_Exercise details_:
Every line from the first one in the data below through the line holding "1. He who has" is to be written out exactly, with the pictures omitted.

━━ Given data ━━

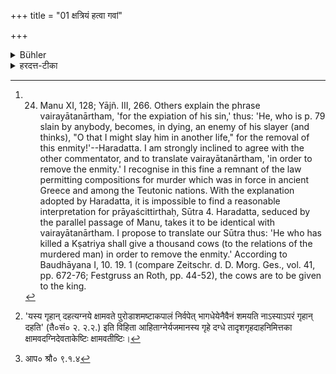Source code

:+++
title = "01 क्षत्रियं हत्वा गवां"

+++

<details><summary>Bühler</summary>

1. He who has killed a Kṣatriya shall give a thousand cows (to Brāhmaṇas) for the expiation of his sin. [^1] 


[^1]:  24. Manu XI, 128; Yājñ. III, 266. Others explain the phrase vairayātanārtham, 'for the expiation of his sin,' thus: 'He, who is p. 79 slain by anybody, becomes, in dying, an enemy of his slayer (and thinks), "O that I might slay him in another life," for the removal of this enmity!'--Haradatta. I am strongly inclined to agree with the other commentator, and to translate vairayātanārtham, 'in order to remove the enmity.' I recognise in this fine a remnant of the law permitting compositions for murder which was in force in ancient Greece and among the Teutonic nations. With the explanation adopted by Haradatta, it is impossible to find a reasonable interpretation for prāyaścittirthaḥ, Sūtra 4. Haradatta, seduced by the parallel passage of Manu, takes it to be identical with vairayātanārtham. I propose to translate our Sūtra thus: 'He who has killed a Kṣatriya shall give a thousand cows (to the relations of the murdered man) in order to remove the enmity.' According to Baudhāyana I, 10. 19. 1 (compare Zeitschr. d. D. Morg. Ges., vol. 41, pp. 672-76; Festgruss an Roth, pp. 44-52), the cows are to be given to the king.
</details>

<details><summary>हरदत्त-टीका</summary>

## सूत्रम्
क्षत्रियं हत्वा गवां सहस्रं वैरयातनार्थं दद्यात् ॥ १ ॥  
### टिप्पनी
क्षत्रियं हत्वा गवां सहस्रं ब्राह्मणेभ्यो दद्यात्। किमर्थम् ? वैरयातनार्थं वैरं पापं तस्य यातनं निहरणं तदर्थम् "ऋषभश्चात्राधिकः सर्वत्र प्रायश्चित्तार्थ"(२४.४)इति वक्ष्यति । तेन प्रायश्चित्तरूपमिदं दानम्। प्रायश्चित्तं च पापक्षयार्थम् । तत्किमर्थं वैरयातनार्थमित्युच्यते ? केचिन्मन्यन्ते नाऽभुक्तं क्षीयते कर्म पुण्यमपुण्यं च । प्रायश्चित्तं तु नैमित्तिकं कर्मान्तरं [^१]यथा गृहदाहादौ क्षामवत्यादय इति । तान्निराकर्तुमिदमुक्तम् । श्रौतेऽप्युक्तं-[^२]दोषनिघातार्थानि भवन्ती'ति । अपर आह-यो येन हन्यते स हतो म्रियमाणस्तस्मिन्वैरं करोति-अपि नामाऽहमेनं जन्मान्तरेऽपि वध्यासमिति । तस्य वैरस्य यातनार्थमिदमिति प्रायश्चित्तार्थत्वमपि वक्ष्यमाणेन सिद्धमिति ॥ १॥   

[^१]:

    'यस्य गृहान् दहत्यग्नये क्षामवते पुरोडाशमष्टाकपालं निर्वपेत् भागधेयेनैवैनं शमयति नाऽस्याऽपरं गृहान् दहति' (तै०सं० २. २.२.) इति विहिता आहिताग्नेर्यजमानस्य गृहे दग्धे तादृशगृहदाहनिमित्तका क्षामवदग्निदेवताकेष्टिः क्षामवतीष्टिः।  

[^२]: आप० श्रौ० ९.१.४
</details>
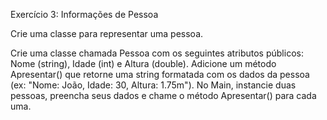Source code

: Exercício 3: Informações de Pessoa

Crie uma classe para representar uma pessoa.

Crie uma classe chamada Pessoa com os seguintes atributos públicos: Nome (string), Idade (int) e Altura (double).
Adicione um método Apresentar() que retorne uma string formatada com os dados da pessoa (ex: "Nome: João, Idade: 30, Altura: 1.75m").
No Main, instancie duas pessoas, preencha seus dados e chame o método Apresentar() para cada uma.
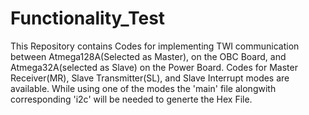 # Functionality_Test
This Repository contains Codes for implementing TWI communication between Atmega128A(Selected as Master), on the OBC Board,
and Atmega32A(selected as Slave) on the Power Board.
Codes for Master Receiver(MR), Slave Transmitter(SL), and Slave Interrupt modes are available.
While using one of the modes the 'main' file alongwith corresponding 'i2c' will be needed to generte the Hex File.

━━━

_Result for this exercise_:
Source code

:+++
title = "01 क्षत्रियं हत्वा गवां"

+++

<details><summary>Bühler</summary>

1. He who has killed a Kṣatriya shall give a thousand cows (to Brāhmaṇas) for the expiation of his sin. [^1] 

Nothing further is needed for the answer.